Pour sa part, Sanofi, avec son entité Vaccins, est historiquement impliqué dans un vaste écosystème de partenariats publics-privés pour participer au développement de futurs vaccins contre des pathogènes susceptibles de causer des épidémies. L’entreprise collabore notamment au niveau international avec le BARDA (Biomedical Advanced Research and Development Authority) et la CEPI (Coalition for Epidemic Preparedness Innovations), et au niveau français avec REACTing, un consortium de laboratoires créé par l’Inserm et Aviesan.

Pourtant, au-delà de cette dynamique de collaboration publique-privée essentielle, pour anticiper et réagir efficacement aux épidémies, une réflexion urgente et globale s’impose sur la transition écologique, afin d’enrayer la dégradation de l’environnement, l’accélération du changement climatique et l’érosion de la biodiversité.

3 questions à Sophie Druelles, épidémiologiste chez Sanofi

Comment Sanofi se prépare-t-il aux risques pandémiques émergents ?

Sophie Druelles. - Je fais partie d’une équipe d’épidémiologistes qui travaille en interface avec les équipes Industrielles et Recherche & Développement de Sanofi. Notre mission consiste à surveiller des pathogènes connus, (comme le zika, le chikungunya…) ayant un risque de circulation, ainsi que des nouveaux pathogènes encore inconnus, comme cela a été le cas avec le SARS-CoV-2, responsable du Covid-19.

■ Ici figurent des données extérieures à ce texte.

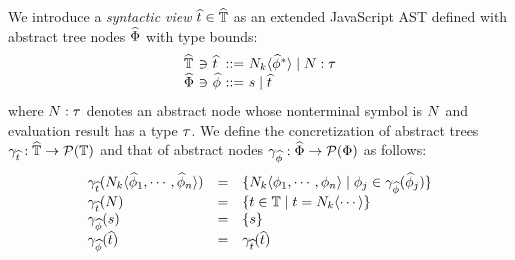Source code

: We introduce a \textit{syntactic view} $\widehat{t} \in \widehat{\mathbb{T}}$ as an extended
JavaScript AST defined with abstract tree nodes $\widehat{\Phi}$ with type bounds:
\[
  \begin{array}{l@{~}c@{~}l@{~}c@{~}l}
    \atreeset &\ni& \atree &::=& \nt_k \langle \anode^* \rangle \mid \nt: \ty \\
    \anodeset &\ni& \anode &::=& \str \mid \atree\\
  \end{array}
\]
where $N: \tau$ denotes an abstract node whose nonterminal symbol is $N$ and
evaluation result has a type $\tau$.  We define the concretization of abstract
trees $\gamma_{\widehat{t}}: \widehat{\mathbb{T}} \rightarrow \mathcal{P}(\mathbb{T})$ and that of
abstract nodes $\gamma_{\widehat{\phi}}: \widehat{\Phi} \rightarrow \mathcal{P}(\Phi)$ as
follows:
\[
  \begin{array}{lcl}
    \gamma_{\widehat{t}}(N_k \langle \widehat{\phi}_1, \cdots, \widehat{\phi}_n \rangle) &=&
    \{ N_k \langle \phi_1, \cdots, \phi_n \rangle \mid \phi_j \in
    \gamma_{\widehat{\phi}}(\widehat{\phi}_j) \}\\

    \gamma_{\widehat{t}}(N) &=&
    \{ t \in \mathbb{T} \mid t = N_k \langle \cdots \rangle \}\\

    \gamma_{\widehat{\phi}}(s) &=& \{ s \}\\

    \gamma_{\widehat{\phi}}(\widehat{t}) &=& \gamma_{\widehat{t}}(\widehat{t})\\
  \end{array}
\]
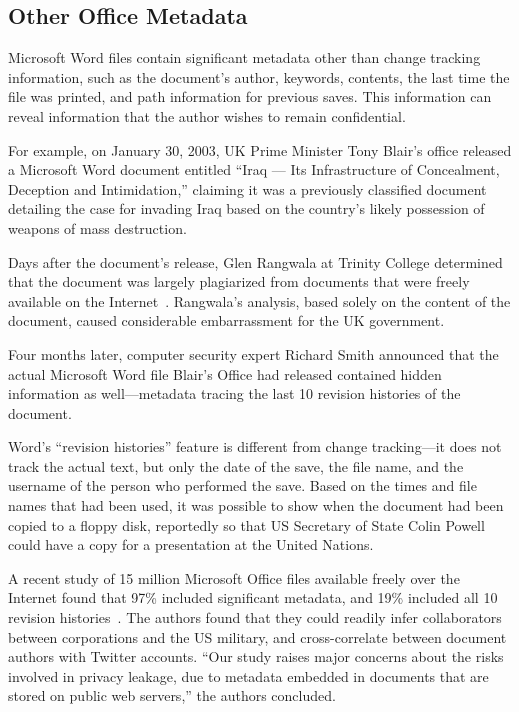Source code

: \subsection{Other Office Metadata}

Microsoft Word files contain significant metadata other than change
tracking information, such as the document's author, keywords,
contents, the last time the file was printed, and path information for
previous saves. This information can reveal information that the
author wishes to remain confidential.

For example, on January 30, 2003, UK Prime Minister Tony Blair's
office released a Microsoft Word document entitled ``Iraq --- Its
Infrastructure of Concealment, Deception and Intimidation,'' claiming
it was a previously classified document detailing the case for
invading Iraq based on the country's likely possession of weapons of
mass destruction.

Days after the document's release, Glen Rangwala at
Trinity College determined that the document was largely
plagiarized from documents that were freely available on the
Internet~\cite{rangwala-2003}.  Rangwala's analysis, based solely on
the content of the document, caused considerable embarrassment for the
UK government.

Four months later, computer security expert Richard Smith
announced that the actual Microsoft Word file Blair's Office had
released contained hidden information as well---metadata tracing the
last 10 revision histories of the document. 

Word's ``revision histories'' feature is different from change
tracking---it does not track the actual text, but only the date of the
save, the file name, and the username of the person who performed the
save. Based on the times and file names that had been used, it was
possible to show when the document had been copied to a floppy disk,
reportedly so that US Secretary of State Colin Powell could have a
copy for a presentation at the United Nations\cite{smith-10}.

A recent study of 15 million Microsoft Office files available freely over the
Internet found that 97\% included significant metadata, and 19\%
included all 10 revision histories~\cite{6503202}. The authors found
that they could readily infer collaborators between corporations and
the US military, and cross-correlate between document authors with
Twitter accounts. ``Our study raises major concerns about the risks
involved in privacy leakage, due to metadata embedded in documents
that are stored on public web servers,'' the authors concluded.


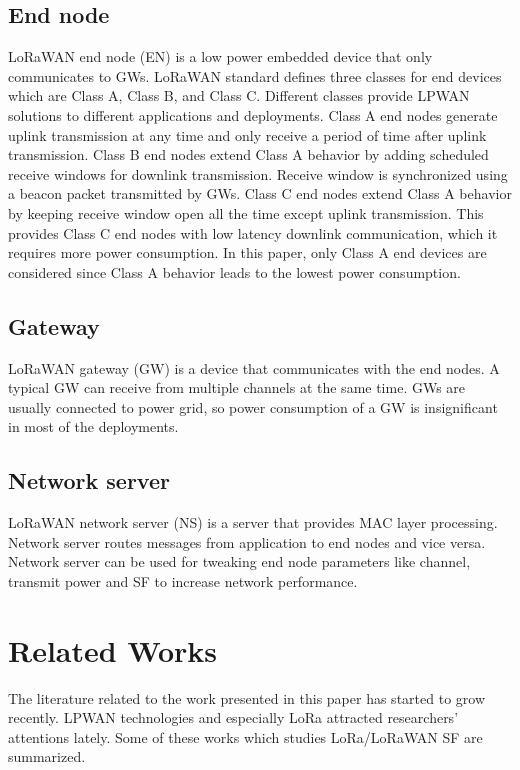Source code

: \documentclass[conference]{IEEEtran}
\begin{document}
\subsection{End node}
\par LoRaWAN end node (EN) is a low power embedded device that only communicates to GWs. LoRaWAN standard defines three classes for end devices which are Class A, Class B, and Class C. Different classes provide LPWAN solutions to different applications and deployments. Class A end nodes generate uplink transmission at any time and only receive a period of time after uplink transmission. Class B end nodes extend Class A behavior by adding scheduled receive windows for downlink transmission. Receive window is synchronized using a beacon packet transmitted by GWs. Class C end nodes extend Class A behavior by keeping receive window open all the time except uplink transmission. This provides Class C end nodes with low latency downlink communication, which it requires more power consumption. In this paper, only Class A end devices are considered since Class A behavior leads to the lowest power consumption.

\subsection{Gateway}
\par LoRaWAN gateway (GW) is a device that communicates with the end nodes. A typical GW can receive from multiple channels at the same time. GWs are usually connected to power grid, so power consumption of a GW is insignificant in most of the deployments.

\subsection{Network server}
\par LoRaWAN network server (NS) is a server that provides MAC layer processing. Network server routes messages from application to end nodes and vice versa. Network server can be used for tweaking end node parameters like channel, transmit power and SF to increase network performance.


\section{Related Works} \label{Related Works}
\par The literature related to the work presented in this paper has started to grow recently. LPWAN technologies and especially LoRa attracted researchers’ attentions lately. Some of these works which studies LoRa/LoRaWAN SF are summarized.
\end{document}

Pour effectuer cette surveillance des pathogènes, nous croisons différentes sources d’information et de données extraites notamment de la littérature scientifique, des sites officiels ou encore des réseaux sociaux. Nous nourrissons aussi notre veille grâce aux échanges que nous avons avec nos partenaires, instituts publics et universitaires ou sociétés privées.

Plus largement, la mission des équipes de Sanofi consiste à anticiper, surveiller et définir la bonne action au bon moment : est-ce que le risque d’émergence du pathogène est fort ? Considère-t-on que telle maladie émergente présente un potentiel épidémique ? En cas de risque avéré, lance-t-on le développement d’un vaccin ?

Concrètement, nous travaillons à l’étude permanente des familles de grippes et de coronavirus. Nos équipes surveillent aussi de très près les déplacements des insectes vecteurs de pathogènes qui pourraient s’étendre géographiquement et pour lesquels il n’existe pas encore de vaccin.

Quelle est l’importance des data dans ce travail de veille ?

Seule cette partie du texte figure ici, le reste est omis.